It should be pointed out that this legislation is not new. Its history
goes back to 1954 when a similar proposal was introduced in the Senate
by Senators Homer Ferguson of Michigan and William Knowland of
California. In 1956 it was adopted unanimously in the Senate but the
House failed to act.
The Eisenhower administration had a hand in shaping the bill,
which was seen as an acceptable alternative to measures affecting
executive agreements which had been offered by Senator John Bricker
of Ohio. S. 596 is virtually identical to the earlier legislation.
In hearings before the Senate Foreign Relations Committee last
October, the State Department recommended against the adoption of
S. 596 in favor of mutually acceptable practical arrangements. In
May, following unanimous Senate passage, the Department changed.
its position and stated that the executive branch would not oppose
the bill's adoption if Congress believed that to be desirable.
Spokesmen for the Department of State have, however, raised
several issues about the legislation which require additional committee
comment.
ADDITIONAL COMMITTEE COMMENTS
1. What constitutes an international agreement.-During committee
hearings a State Department spokesman raised the question of what
kind of arrangements constitute international executive agreements
within the meaning of the legislation. He pointed out that many
exchanges involve administrative working details for carrying out a
treaty or agreement or are in the nature of commercial contracts
relating to sales of equipment and commodities.
Clearly the Congress does not want to be inundated with trivia.
At the same time, it would wish to have transmitted all agreements of
any significance.
2. Physical security of classified agreements.-A question was raised
by the State Department spokesman on possible difficulties involved in
establishing a viable working procedure for transmitting sensitive
agreements, including measures for their storage, rules on their removal
from storage areas, and questions of access by various personnel.

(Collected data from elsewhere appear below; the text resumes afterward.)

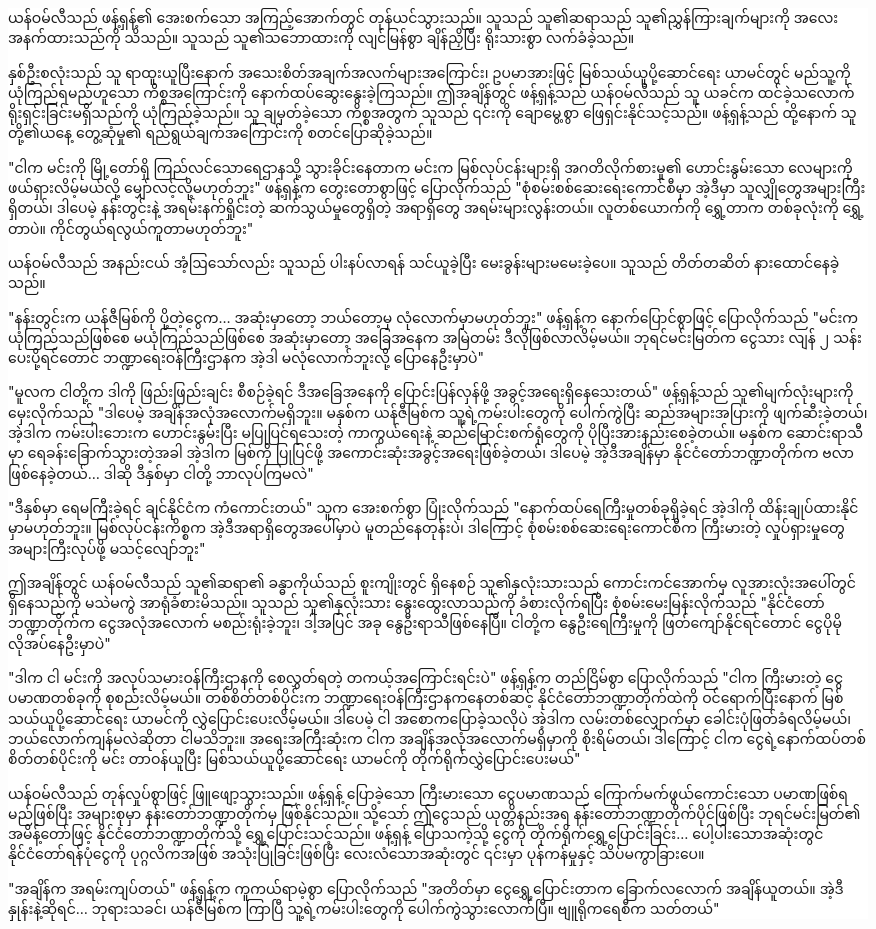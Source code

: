 ယန်ဝမ်လီသည် ဖန့်ရှန့်၏ အေးစက်သော အကြည့်အောက်တွင် တုန်ယင်သွားသည်။ သူသည် သူ၏ဆရာသည် သူ၏ညွှန်ကြားချက်များကို အလေးအနက်ထားသည်ကို သိသည်။ သူသည် သူ၏သဘောထားကို လျင်မြန်စွာ ချိန်ညှိပြီး ရိုးသားစွာ လက်ခံခဲ့သည်။

နှစ်ဦးစလုံးသည် သူ ရာထူးယူပြီးနောက် အသေးစိတ်အချက်အလက်များအကြောင်း၊ ဥပမာအားဖြင့် မြစ်သယ်ယူပို့ဆောင်ရေး ယာမင်တွင် မည်သူ့ကို ယုံကြည်ရမည်ဟူသော ကိစ္စအကြောင်းကို နောက်ထပ်ဆွေးနွေးခဲ့ကြသည်။ ဤအချိန်တွင် ဖန့်ရှန့်သည် ယန်ဝမ်လီသည် သူ ယခင်က ထင်ခဲ့သလောက် ရိုးရှင်းခြင်းမရှိသည်ကို ယုံကြည်ခဲ့သည်။ သူ ချမှတ်ခဲ့သော ကိစ္စအတွက် သူသည် ၎င်းကို ချောမွေ့စွာ ဖြေရှင်းနိုင်သင့်သည်။ ဖန့်ရှန့်သည် ထို့နောက် သူတို့၏ယနေ့ တွေ့ဆုံမှု၏ ရည်ရွယ်ချက်အကြောင်းကို စတင်ပြောဆိုခဲ့သည်။

"ငါက မင်းကို မြို့တော်ရှိ ကြည်လင်သောရေဌာနသို့ သွားခိုင်းနေတာက မင်းက မြစ်လုပ်ငန်းများရှိ အဂတိလိုက်စားမှု၏ ဟောင်းနွမ်းသော လေများကို ဖယ်ရှားလိမ့်မယ်လို့ မျှော်လင့်လို့မဟုတ်ဘူး" ဖန့်ရှန့်က တွေးတောစွာဖြင့် ပြောလိုက်သည် "စုံစမ်းစစ်ဆေးရေးကောင်စီမှာ အဲ့ဒီမှာ သူလျှိုတွေအများကြီးရှိတယ်၊ ဒါပေမဲ့ နန်းတွင်းနဲ့ အရမ်းနက်ရှိုင်းတဲ့ ဆက်သွယ်မှုတွေရှိတဲ့ အရာရှိတွေ အရမ်းများလွန်းတယ်။ လူတစ်ယောက်ကို ရွှေ့တာက တစ်ခုလုံးကို ရွှေ့တာပဲ။ ကိုင်တွယ်ရလွယ်ကူတာမဟုတ်ဘူး"

ယန်ဝမ်လီသည် အနည်းငယ် အံ့ဩသော်လည်း သူသည် ပါးနပ်လာရန် သင်ယူခဲ့ပြီး မေးခွန်းများမမေးခဲ့ပေ။ သူသည် တိတ်တဆိတ် နားထောင်နေခဲ့သည်။

"နန်းတွင်းက ယန်ဇီမြစ်ကို ပို့တဲ့ငွေက… အဆုံးမှာတော့ ဘယ်တော့မှ လုံလောက်မှာမဟုတ်ဘူး" ဖန့်ရှန့်က နောက်ပြောင်စွာဖြင့် ပြောလိုက်သည် "မင်းက ယုံကြည်သည်ဖြစ်စေ မယုံကြည်သည်ဖြစ်စေ အဆုံးမှာတော့ အခြေအနေက အမြဲတမ်း ဒီလိုဖြစ်လာလိမ့်မယ်။ ဘုရင်မင်းမြတ်က ငွေသား လျန် ၂ သန်း ပေးပို့ရင်တောင် ဘဏ္ဍာရေးဝန်ကြီးဌာနက အဲ့ဒါ မလုံလောက်ဘူးလို့ ပြောနေဦးမှာပဲ"

"မူလက ငါတို့က ဒါကို ဖြည်းဖြည်းချင်း စီစဉ်ခဲ့ရင် ဒီအခြေအနေကို ပြောင်းပြန်လှန်ဖို့ အခွင့်အရေးရှိနေသေးတယ်" ဖန့်ရှန့်သည် သူ၏မျက်လုံးများကို မှေးလိုက်သည် "ဒါပေမဲ့ အချိန်အလုံအလောက်မရှိဘူး။ မနှစ်က ယန်ဇီမြစ်က သူ့ရဲ့ကမ်းပါးတွေကို ပေါက်ကွဲပြီး ဆည်အများအပြားကို ဖျက်ဆီးခဲ့တယ်၊ အဲ့ဒါက ကမ်းပါးဘေးက ဟောင်းနွမ်းပြီး မပြုပြင်ရသေးတဲ့ ကာကွယ်ရေးနဲ့ ဆည်မြောင်းစက်ရုံတွေကို ပိုပြီးအားနည်းစေခဲ့တယ်။ မနှစ်က ဆောင်းရာသီမှာ ရေခန်းခြောက်သွားတဲ့အခါ အဲ့ဒါက မြစ်ကို ပြုပြင်ဖို့ အကောင်းဆုံးအခွင့်အရေးဖြစ်ခဲ့တယ်၊ ဒါပေမဲ့ အဲ့ဒီအချိန်မှာ နိုင်ငံတော်ဘဏ္ဍာတိုက်က ဗလာဖြစ်နေခဲ့တယ်… ဒါဆို ဒီနှစ်မှာ ငါတို့ ဘာလုပ်ကြမလဲ"

"ဒီနှစ်မှာ ရေမကြီးခဲ့ရင် ချင်နိုင်ငံက ကံကောင်းတယ်" သူက အေးစက်စွာ ပြုံးလိုက်သည် "နောက်ထပ်ရေကြီးမှုတစ်ခုရှိခဲ့ရင် အဲ့ဒါကို ထိန်းချုပ်ထားနိုင်မှာမဟုတ်ဘူး။ မြစ်လုပ်ငန်းကိစ္စက အဲ့ဒီအရာရှိတွေအပေါ်မှာပဲ မူတည်နေတုန်းပဲ၊ ဒါကြောင့် စုံစမ်းစစ်ဆေးရေးကောင်စီက ကြီးမားတဲ့ လှုပ်ရှားမှုတွေအများကြီးလုပ်ဖို့ မသင့်လျော်ဘူး"

ဤအချိန်တွင် ယန်ဝမ်လီသည် သူ၏ဆရာ၏ ခန္ဓာကိုယ်သည် စူးကျိုးတွင် ရှိနေစဉ် သူ၏နှလုံးသားသည် ကောင်းကင်အောက်မှ လူအားလုံးအပေါ်တွင် ရှိနေသည်ကို မသဲမကွဲ အာရုံခံစားမိသည်။ သူသည် သူ၏နှလုံးသား နွေးထွေးလာသည်ကို ခံစားလိုက်ရပြီး စုံစမ်းမေးမြန်းလိုက်သည် "နိုင်ငံတော်ဘဏ္ဍာတိုက်က ငွေအလုံအလောက် မစည်းရုံးခဲ့ဘူး၊ ဒါ့အပြင် အခု နွေဦးရာသီဖြစ်နေပြီ။ ငါတို့က နွေဦးရေကြီးမှုကို ဖြတ်ကျော်နိုင်ရင်တောင် ငွေပိုမိုလိုအပ်နေဦးမှာပဲ"

"ဒါက ငါ မင်းကို အလုပ်သမားဝန်ကြီးဌာနကို စေလွှတ်ရတဲ့ တကယ့်အကြောင်းရင်းပဲ" ဖန့်ရှန့်က တည်ငြိမ်စွာ ပြောလိုက်သည် "ငါက ကြီးမားတဲ့ ငွေပမာဏတစ်ခုကို စုစည်းလိမ့်မယ်။ တစ်စိတ်တစ်ပိုင်းက ဘဏ္ဍာရေးဝန်ကြီးဌာနကနေတစ်ဆင့် နိုင်ငံတော်ဘဏ္ဍာတိုက်ထဲကို ဝင်ရောက်ပြီးနောက် မြစ်သယ်ယူပို့ဆောင်ရေး ယာမင်ကို လွှဲပြောင်းပေးလိမ့်မယ်။ ဒါပေမဲ့ ငါ အစောကပြောခဲ့သလိုပဲ အဲ့ဒါက လမ်းတစ်လျှောက်မှာ ခေါင်းပုံဖြတ်ခံရလိမ့်မယ်၊ ဘယ်လောက်ကျန်မလဲဆိုတာ ငါမသိဘူး။ အရေးအကြီးဆုံးက ငါက အချိန်အလုံအလောက်မရှိမှာကို စိုးရိမ်တယ်၊ ဒါကြောင့် ငါက ငွေရဲ့နောက်ထပ်တစ်စိတ်တစ်ပိုင်းကို မင်း တာဝန်ယူပြီး မြစ်သယ်ယူပို့ဆောင်ရေး ယာမင်ကို တိုက်ရိုက်လွှဲပြောင်းပေးမယ်"

ယန်ဝမ်လီသည် တုန်လှုပ်စွာဖြင့် ဖြူဖျော့သွားသည်။ ဖန့်ရှန့် ပြောခဲ့သော ကြီးမားသော ငွေပမာဏသည် ကြောက်မက်ဖွယ်ကောင်းသော ပမာဏဖြစ်ရမည်ဖြစ်ပြီး အများစုမှာ နန်းတော်ဘဏ္ဍာတိုက်မှ ဖြစ်နိုင်သည်။ သို့သော် ဤငွေသည် ယုတ္တိနည်းအရ နန်းတော်ဘဏ္ဍာတိုက်ပိုင်ဖြစ်ပြီး ဘုရင်မင်းမြတ်၏ အမိန့်တော်ဖြင့် နိုင်ငံတော်ဘဏ္ဍာတိုက်သို့ ရွှေ့ပြောင်းသင့်သည်။ ဖန့်ရှန့် ပြောသကဲ့သို့ ငွေကို တိုက်ရိုက်ရွှေ့ပြောင်းခြင်း… ပေါ့ပါးသောအဆုံးတွင် နိုင်ငံတော်ရန်ပုံငွေကို ပုဂ္ဂလိကအဖြစ် အသုံးပြုခြင်းဖြစ်ပြီး လေးလံသောအဆုံးတွင် ၎င်းမှာ ပုန်ကန်မှုနှင့် သိပ်မကွာခြားပေ။

"အချိန်က အရမ်းကျပ်တယ်" ဖန့်ရှန့်က ကူကယ်ရာမဲ့စွာ ပြောလိုက်သည် "အတိတ်မှာ ငွေရွှေ့ပြောင်းတာက ခြောက်လလောက် အချိန်ယူတယ်။ အဲ့ဒီနှုန်းနဲ့ဆိုရင်… ဘုရားသခင်၊ ယန်ဇီမြစ်က ကြာပြီ သူ့ရဲ့ကမ်းပါးတွေကို ပေါက်ကွဲသွားလောက်ပြီ။ ဗျူရိုကရေစီက သတ်တယ်"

The committee does not believe that the situation poses any real
problem. A number of classified materials already repose within the
committee offices. They are safeguarded by security procedures which
have proved effective in the past. Should the executive branch believe
that the present system requires enhancement as a result of the
passage of S. 596, the committee stands ready to cooperate..
In that context, it should be noted that the bill leaves to the dis-
cretion of the President which agreements shall be made public
and which shall be kept secret. Further, under the bill, once an
agreement has been classified, only lie has the right to declassify it.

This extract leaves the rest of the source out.